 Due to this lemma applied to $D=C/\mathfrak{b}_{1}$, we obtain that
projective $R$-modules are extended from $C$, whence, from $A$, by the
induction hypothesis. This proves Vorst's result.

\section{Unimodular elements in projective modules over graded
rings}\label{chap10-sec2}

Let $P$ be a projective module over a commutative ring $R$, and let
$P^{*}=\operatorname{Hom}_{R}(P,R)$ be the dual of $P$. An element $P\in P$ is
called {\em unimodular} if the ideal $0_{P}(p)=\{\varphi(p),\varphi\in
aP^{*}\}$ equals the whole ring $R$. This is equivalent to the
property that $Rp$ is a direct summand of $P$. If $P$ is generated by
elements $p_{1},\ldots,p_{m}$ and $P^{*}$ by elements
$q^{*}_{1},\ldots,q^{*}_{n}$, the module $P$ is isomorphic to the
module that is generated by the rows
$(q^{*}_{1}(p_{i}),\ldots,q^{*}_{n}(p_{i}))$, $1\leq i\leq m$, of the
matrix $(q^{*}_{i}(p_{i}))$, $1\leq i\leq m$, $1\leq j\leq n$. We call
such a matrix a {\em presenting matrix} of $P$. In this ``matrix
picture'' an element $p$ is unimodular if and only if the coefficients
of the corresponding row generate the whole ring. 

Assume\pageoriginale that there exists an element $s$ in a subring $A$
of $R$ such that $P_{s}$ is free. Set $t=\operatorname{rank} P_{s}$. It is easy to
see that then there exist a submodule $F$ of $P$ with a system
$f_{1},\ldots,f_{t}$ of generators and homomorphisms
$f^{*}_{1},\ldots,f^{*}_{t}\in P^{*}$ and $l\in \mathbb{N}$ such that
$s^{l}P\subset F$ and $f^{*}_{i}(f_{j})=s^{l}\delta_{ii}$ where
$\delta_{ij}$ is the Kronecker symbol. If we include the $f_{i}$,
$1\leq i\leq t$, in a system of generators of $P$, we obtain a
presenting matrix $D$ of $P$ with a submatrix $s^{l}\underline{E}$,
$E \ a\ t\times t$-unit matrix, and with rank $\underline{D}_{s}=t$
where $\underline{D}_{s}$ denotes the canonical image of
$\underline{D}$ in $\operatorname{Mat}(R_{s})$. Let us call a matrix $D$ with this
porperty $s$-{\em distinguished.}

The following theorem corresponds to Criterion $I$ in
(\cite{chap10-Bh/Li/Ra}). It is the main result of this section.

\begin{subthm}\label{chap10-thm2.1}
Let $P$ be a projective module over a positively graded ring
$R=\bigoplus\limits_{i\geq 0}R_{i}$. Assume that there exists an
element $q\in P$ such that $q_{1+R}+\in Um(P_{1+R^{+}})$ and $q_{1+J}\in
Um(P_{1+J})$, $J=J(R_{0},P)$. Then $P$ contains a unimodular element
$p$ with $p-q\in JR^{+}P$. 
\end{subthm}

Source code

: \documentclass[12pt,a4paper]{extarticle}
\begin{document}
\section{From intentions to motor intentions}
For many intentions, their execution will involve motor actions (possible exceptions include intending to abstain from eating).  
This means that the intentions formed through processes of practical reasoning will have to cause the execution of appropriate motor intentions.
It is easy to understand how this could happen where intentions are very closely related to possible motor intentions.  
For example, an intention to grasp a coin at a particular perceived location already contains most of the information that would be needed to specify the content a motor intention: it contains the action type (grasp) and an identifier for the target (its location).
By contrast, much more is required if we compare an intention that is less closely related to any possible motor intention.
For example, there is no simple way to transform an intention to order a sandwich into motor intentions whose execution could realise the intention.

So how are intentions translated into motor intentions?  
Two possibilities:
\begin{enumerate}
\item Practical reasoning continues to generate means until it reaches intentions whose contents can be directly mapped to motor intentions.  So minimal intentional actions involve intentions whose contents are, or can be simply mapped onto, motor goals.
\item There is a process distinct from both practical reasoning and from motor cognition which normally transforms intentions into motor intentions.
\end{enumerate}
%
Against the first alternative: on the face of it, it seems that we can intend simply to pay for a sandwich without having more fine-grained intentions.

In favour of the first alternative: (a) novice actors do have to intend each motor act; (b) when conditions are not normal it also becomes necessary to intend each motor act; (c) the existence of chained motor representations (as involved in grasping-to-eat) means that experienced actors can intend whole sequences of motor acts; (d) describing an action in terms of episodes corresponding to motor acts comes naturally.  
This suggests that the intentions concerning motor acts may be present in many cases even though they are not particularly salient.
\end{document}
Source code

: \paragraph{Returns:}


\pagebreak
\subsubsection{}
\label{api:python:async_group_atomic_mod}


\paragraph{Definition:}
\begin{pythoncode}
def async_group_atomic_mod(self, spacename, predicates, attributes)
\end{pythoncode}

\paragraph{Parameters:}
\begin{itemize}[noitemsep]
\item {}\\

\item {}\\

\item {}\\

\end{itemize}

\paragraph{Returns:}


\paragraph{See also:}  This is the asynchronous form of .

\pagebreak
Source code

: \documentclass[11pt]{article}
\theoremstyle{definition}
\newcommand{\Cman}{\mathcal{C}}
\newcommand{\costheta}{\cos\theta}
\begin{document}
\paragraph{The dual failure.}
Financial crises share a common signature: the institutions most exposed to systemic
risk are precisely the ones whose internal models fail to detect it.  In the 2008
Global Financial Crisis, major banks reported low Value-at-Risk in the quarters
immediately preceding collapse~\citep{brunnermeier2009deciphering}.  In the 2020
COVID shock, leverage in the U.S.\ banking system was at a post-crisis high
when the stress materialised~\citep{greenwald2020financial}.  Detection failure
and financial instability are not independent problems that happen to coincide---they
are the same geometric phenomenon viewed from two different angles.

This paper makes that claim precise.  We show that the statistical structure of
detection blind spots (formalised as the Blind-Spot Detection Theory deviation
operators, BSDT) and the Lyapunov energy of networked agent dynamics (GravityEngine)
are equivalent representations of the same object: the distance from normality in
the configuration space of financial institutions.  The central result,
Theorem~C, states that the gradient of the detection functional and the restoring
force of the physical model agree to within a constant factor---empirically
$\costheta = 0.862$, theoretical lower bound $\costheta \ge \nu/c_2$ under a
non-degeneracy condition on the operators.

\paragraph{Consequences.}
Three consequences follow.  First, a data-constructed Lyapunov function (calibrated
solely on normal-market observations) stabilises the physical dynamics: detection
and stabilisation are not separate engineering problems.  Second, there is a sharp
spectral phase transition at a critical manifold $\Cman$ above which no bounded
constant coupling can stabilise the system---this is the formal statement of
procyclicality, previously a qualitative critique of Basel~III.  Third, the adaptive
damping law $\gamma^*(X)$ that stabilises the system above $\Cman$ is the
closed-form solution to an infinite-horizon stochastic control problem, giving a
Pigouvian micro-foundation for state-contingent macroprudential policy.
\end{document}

+ + + + + + +

Task goal: Using the records above, say how many lines contain the word "dual". Write the number alone.

Result for this task: 2